A petition launched on Change.org by John Wright of York, United Kingdom, proposed "Lemmium" as a name for element 115, quickly gathering thousands of signatures. The element holds the cumbersome temporary working name "ununpentium" and the temporary symbol Uup, according to a statement issued by the International Union of Pure and Applied Chemistry (IUPAC) on Dec. 30, 2015. (The name references the Latin roots of "115," the numerals in the element's atomic number.)
The IUPAC officially added element 115 and three other new elements to the table, according to the statement. The four elements are among the heaviest to date and the first to be added since 2011, completing the table's seventh row.
This news might not have normally caught the attention of your average heavy metal headbanger, but Lemmy, as he was widely known, had died only two days before the IUPAC announcement, on Dec. 28, and his loss was still fresh in many fans' minds. When these yet-to-be-named "superheavy" elements were made public, Wright recognized a uniquely appropriate opportunity to honor a man who, for many, embodied the heavy metal genre. [Video: Head-Banging Bee Puts Metal Heads to Shame]
Lemmy, a member of Motörhead since the band's formation in 1975, famously lived the "sex, drugs, and rock-and-roll" lifestyle to the fullest. While other band members rotated in and out over the years, Lemmy remained a permanent fixture.

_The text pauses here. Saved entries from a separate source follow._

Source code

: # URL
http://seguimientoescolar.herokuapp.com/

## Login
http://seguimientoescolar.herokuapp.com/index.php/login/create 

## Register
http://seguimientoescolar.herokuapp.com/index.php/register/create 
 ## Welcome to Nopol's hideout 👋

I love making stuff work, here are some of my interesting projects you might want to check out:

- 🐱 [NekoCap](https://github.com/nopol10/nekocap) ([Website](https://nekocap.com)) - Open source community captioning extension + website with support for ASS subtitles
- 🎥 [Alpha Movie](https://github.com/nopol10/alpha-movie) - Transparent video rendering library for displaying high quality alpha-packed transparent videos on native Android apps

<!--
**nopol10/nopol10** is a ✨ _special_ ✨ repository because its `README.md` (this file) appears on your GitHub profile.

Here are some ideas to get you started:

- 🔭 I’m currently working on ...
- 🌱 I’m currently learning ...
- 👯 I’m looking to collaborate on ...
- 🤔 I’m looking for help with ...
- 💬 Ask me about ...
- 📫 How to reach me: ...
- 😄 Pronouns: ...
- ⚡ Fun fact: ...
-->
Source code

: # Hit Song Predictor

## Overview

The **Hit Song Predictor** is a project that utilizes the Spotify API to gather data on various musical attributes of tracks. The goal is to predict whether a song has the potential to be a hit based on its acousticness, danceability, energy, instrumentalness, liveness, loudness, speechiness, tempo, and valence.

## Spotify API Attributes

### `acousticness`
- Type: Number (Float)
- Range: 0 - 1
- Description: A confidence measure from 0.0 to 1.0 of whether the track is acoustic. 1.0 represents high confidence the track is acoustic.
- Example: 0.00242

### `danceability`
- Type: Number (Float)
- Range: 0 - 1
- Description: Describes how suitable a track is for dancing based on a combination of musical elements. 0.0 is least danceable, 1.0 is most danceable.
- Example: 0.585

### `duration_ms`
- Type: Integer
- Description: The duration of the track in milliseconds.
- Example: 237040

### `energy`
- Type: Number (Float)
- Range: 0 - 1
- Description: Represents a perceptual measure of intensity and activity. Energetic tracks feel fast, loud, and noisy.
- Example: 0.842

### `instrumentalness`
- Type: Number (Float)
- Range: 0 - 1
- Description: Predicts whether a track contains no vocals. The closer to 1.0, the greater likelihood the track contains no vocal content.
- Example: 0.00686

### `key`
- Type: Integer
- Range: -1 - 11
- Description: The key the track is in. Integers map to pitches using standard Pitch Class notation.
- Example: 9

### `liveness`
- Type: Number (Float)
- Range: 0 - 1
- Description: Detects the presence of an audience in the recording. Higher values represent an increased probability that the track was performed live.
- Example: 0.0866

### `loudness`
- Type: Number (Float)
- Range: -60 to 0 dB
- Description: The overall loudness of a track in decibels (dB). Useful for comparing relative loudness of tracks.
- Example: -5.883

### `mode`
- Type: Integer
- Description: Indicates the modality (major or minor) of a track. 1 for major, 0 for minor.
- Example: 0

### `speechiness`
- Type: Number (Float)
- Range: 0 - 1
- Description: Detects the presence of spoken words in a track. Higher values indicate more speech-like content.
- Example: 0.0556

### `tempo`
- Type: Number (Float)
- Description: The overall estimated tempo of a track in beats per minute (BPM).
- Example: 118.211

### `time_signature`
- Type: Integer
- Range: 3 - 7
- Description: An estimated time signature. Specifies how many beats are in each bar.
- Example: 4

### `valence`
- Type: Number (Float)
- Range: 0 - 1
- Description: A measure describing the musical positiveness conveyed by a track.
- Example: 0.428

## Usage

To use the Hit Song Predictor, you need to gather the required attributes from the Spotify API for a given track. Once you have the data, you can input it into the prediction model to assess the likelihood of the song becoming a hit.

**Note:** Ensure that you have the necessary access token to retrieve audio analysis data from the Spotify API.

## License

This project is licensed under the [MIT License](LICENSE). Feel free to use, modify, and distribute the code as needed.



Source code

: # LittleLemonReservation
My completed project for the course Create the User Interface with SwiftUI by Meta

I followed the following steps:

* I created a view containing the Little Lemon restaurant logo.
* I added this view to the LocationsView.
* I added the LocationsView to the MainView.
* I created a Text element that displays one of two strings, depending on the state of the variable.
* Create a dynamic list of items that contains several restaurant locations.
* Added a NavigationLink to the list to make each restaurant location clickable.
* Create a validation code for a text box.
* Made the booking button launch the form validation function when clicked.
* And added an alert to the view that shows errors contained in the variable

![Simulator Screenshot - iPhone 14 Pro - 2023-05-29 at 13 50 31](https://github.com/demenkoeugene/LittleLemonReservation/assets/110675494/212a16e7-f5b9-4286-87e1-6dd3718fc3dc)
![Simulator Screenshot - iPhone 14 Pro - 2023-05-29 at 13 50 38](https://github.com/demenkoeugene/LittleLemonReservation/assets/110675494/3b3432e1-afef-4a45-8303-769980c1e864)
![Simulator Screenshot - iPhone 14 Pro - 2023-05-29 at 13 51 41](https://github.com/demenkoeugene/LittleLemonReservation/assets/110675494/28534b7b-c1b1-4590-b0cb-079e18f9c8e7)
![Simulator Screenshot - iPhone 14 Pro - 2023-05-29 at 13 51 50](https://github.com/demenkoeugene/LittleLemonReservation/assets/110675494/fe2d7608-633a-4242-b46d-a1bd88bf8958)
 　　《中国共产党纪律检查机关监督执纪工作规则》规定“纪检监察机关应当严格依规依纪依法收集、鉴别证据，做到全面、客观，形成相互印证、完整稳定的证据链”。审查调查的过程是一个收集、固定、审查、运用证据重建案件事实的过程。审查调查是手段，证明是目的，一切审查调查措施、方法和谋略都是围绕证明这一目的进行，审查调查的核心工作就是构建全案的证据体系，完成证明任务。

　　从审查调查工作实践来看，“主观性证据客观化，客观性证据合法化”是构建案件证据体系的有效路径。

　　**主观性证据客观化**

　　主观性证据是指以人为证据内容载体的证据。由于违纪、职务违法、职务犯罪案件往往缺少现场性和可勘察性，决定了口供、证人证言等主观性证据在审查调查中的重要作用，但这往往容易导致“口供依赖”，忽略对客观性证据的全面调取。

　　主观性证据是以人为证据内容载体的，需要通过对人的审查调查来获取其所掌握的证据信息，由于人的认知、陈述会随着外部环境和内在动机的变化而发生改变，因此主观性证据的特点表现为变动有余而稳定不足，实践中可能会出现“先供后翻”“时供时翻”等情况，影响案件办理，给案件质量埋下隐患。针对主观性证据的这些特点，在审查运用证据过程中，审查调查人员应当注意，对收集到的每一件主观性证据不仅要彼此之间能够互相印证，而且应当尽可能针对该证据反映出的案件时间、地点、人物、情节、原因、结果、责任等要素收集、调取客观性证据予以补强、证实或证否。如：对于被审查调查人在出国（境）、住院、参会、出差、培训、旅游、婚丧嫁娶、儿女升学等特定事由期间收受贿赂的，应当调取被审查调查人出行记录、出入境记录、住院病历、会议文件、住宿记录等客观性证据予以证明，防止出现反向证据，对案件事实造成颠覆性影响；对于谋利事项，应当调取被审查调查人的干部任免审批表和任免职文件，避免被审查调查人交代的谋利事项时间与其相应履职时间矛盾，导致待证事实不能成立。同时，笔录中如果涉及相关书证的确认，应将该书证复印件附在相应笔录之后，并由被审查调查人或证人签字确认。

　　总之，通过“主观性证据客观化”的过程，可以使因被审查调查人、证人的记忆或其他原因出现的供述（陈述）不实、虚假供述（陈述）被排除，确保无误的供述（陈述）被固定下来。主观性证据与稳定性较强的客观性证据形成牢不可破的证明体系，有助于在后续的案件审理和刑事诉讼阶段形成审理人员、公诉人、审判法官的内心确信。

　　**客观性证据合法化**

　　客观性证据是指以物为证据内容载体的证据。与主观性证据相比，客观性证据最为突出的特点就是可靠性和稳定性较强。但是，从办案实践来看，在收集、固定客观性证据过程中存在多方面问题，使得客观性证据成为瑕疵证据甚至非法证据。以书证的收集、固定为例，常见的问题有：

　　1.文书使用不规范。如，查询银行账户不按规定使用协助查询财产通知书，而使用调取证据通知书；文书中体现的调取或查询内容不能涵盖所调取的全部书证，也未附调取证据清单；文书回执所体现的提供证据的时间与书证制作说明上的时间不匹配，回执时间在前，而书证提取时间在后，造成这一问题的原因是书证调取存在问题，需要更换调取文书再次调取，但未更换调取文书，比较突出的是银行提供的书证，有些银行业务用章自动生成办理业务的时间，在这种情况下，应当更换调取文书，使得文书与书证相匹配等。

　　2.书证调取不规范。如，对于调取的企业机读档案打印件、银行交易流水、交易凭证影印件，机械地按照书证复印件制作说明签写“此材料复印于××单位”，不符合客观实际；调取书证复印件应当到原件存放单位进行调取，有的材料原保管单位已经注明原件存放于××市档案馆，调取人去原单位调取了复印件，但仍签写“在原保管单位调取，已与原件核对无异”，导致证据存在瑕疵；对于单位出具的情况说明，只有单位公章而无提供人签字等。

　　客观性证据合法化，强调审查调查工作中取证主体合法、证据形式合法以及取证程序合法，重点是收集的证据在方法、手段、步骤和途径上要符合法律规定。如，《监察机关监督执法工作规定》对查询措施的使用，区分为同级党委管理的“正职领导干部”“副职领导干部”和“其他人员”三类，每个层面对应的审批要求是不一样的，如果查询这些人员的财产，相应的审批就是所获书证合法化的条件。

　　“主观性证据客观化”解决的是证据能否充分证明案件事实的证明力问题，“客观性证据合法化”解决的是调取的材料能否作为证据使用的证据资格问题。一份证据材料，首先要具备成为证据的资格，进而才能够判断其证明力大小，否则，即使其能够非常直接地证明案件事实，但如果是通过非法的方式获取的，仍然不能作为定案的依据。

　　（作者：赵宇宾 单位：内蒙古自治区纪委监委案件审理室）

He was a larger-than-life figure whose snarling vocals and frantic bass-playing churned with raw energy, defining the fast-paced, high-powered rock music that came to be known as heavy metal, his fans have said. (Lemmy usually declined to label Motörhead as heavy metal, describing the group's music as rock and roll.)
On the petition's website, Wright wrote, "We believe it is fitting that the International Union of Pure and Applied Chemistry (IUPAC) recommend that one of the four newly discovered heavy metals in the periodic table is named Lemmium." As of Jan. 12, the petition is just a few thousand entries away from its goal of 150,000 signatures.
Naming these new elements is a privilege generally reserved for the scientists who identified them. "The discoverers from Japan, Russia and the USA will now be invited to suggest permanent names and symbols," IUPAC officials announced in the statement. According to the IUPAC naming conventions, "New elements can be named after a mythological concept, a mineral, a place or country, a property, or a scientist," which would seem to rule out the inclusion of a hard-partying rock-and-roller, no matter how iconic he might be.
Once IUPAC's Inorganic Chemistry Division accepts a proposed name (and two-letter symbol), the name undergoes a five-month public review process, after which the IUPAC's Council, the group's highest body, finalizes the element's official name and symbol. This heralds the element's official introduction into the periodic table of the elements.